If that is not possible, if judges are beyond the reach of a victim and her family via legal means, how about a public apology and detailed explanation from that judge as to why a vicious rape committed by a man with a previous sexual-assault conviction was not worth serious time in jail?
It has been pointed out many sentences are based, in part, on sentences handed down for similar crimes previously. If so, we obviously have a serious problem with sentence lengths for serious crimes such as rape.
How about suing Froese’s family for agreeing to take him into their Valleyview home?
You are allowing your son, the serial rapist, into your home? Then you had better well be with him 24 hours a day, 365 days a year. You had better be right there when he wakes up, when he takes a shower, when he leaves the house for any reason.
Filing a lawsuit would not set a precedent.
Consider the case of James Armbruster, another serial rapist whose horrible crime I covered in Abbotsford in the late 1990s.
Armbruster had 63 convictions, including one for raping his grandmother.
Despite this seemingly obvious treasure-trove of evidence that he may not be the best candidate for release, Armbruster was indeed released and sent to a halfway house adjacent to Matsqui Institution.
It was called the Sumas Community Correctional Centre and consisted of a number of small houses, from which inmates were free to come and go, as long as they signed in and out.
On Jan. 18, 1998, four days after he arrived from prison, Armbruster walked into town.
He wound up at a health-food store on Bevan Avenue, where he sexually assaulted a female clerk at knifepoint, threatening to “cut you up like you’ve never been cut before.”
Armbruster was eventually convicted, but not before costly court proceedings.
Conviction was not enough for his victim, who filed a lawsuit against the Correctional Service of Canada, arguing — rightly — that its decision to place Armbruster in that halfway house led to his attack on her.
On Jan. 8, 2001, the woman was awarded $215,000 by the CSC on the steps of the B.C. Supreme Court steps in New Westminster, just minutes before her civil suit against the CSC was to begin.
In the past 20 years, more than 20 such suits have been filed against the CSC and the parole board from victims and families scarred by inmates who should not have been let out.
Maybe it’s time to sue others responsible for allowing rapists to rape again.
It’s mind-boggling to think we have a justice system that deemed Froese could be released and not rape again — despite repeated concerns from the Parole Board of Canada that he was a high risk to offend again.
Anybody with a single-digit IQ could have foreseen what was to happen.

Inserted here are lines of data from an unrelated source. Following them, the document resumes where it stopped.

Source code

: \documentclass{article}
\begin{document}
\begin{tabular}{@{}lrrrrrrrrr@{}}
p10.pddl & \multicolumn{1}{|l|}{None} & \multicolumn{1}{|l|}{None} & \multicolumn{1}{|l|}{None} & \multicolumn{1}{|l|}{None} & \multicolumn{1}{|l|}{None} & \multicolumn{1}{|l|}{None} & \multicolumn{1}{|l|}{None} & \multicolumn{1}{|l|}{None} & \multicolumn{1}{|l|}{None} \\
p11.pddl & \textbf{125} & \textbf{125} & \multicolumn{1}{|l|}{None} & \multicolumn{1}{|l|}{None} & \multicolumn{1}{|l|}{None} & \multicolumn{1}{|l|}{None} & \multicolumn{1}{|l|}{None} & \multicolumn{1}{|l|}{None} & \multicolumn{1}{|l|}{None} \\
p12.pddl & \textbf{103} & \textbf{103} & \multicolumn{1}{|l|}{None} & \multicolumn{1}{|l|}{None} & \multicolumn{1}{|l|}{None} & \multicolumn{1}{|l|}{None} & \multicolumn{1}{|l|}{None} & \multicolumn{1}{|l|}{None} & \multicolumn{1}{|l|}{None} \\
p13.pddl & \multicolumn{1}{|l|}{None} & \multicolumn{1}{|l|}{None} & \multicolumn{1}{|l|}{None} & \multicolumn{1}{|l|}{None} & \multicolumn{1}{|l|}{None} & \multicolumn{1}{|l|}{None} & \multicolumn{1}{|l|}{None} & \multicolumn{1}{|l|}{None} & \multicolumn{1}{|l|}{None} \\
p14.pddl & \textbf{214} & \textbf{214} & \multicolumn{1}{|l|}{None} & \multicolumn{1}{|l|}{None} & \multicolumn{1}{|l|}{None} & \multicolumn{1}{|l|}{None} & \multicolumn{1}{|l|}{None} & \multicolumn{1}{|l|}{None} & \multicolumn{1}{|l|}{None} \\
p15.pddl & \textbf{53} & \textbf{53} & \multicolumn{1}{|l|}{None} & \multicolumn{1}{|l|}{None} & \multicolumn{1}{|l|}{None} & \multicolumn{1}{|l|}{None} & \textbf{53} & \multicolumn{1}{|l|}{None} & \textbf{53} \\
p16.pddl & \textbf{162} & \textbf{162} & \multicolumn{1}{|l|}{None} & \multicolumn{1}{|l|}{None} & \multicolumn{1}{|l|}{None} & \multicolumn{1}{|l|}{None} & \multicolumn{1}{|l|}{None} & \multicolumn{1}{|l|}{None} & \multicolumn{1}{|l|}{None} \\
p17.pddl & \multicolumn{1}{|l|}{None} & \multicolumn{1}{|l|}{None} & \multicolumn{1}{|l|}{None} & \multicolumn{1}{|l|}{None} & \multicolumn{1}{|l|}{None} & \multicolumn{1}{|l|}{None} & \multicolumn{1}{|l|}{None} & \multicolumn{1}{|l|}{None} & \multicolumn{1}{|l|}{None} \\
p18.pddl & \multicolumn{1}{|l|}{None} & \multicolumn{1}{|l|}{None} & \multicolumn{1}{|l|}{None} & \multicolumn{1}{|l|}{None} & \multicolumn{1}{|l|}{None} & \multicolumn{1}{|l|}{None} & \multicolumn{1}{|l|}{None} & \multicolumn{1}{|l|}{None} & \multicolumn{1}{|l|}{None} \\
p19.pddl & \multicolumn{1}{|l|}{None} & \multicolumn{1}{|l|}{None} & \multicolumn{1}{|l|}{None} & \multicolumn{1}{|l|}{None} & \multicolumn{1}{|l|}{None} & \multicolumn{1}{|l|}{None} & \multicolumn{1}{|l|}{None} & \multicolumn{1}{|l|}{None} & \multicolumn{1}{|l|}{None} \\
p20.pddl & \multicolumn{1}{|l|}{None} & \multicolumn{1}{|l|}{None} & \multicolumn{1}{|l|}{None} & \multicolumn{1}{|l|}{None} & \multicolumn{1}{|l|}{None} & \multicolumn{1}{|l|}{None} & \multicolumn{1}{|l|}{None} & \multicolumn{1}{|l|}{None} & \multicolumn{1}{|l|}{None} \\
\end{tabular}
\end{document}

It is mind-boggling to think Froese was convicted of using drugs while in Kamloops, contrary to his court-ordered conditions, yet only received 46 days in jail and a $50 fine — this despite the fact the Parole Board of Canada states in his files: “It is evident from file information that you have difficulty controlling your anger and/or impulsive behaviour, particularly when under the influence of drugs,”
It is mind-boggling to think rape — such as the rape Froese committed on that maid in Saskatoon, during which he threatened to kill his victim — can possibly be punished with a 42-month stint in prison.
And, it is mind-boggling to think this will become yet another one of those “terrible” crimes, from which nothing whatsoever will change — except the life of a woman who did nothing to incur the wrath of a scumbag whose crimes were enabled by others in positions of great power.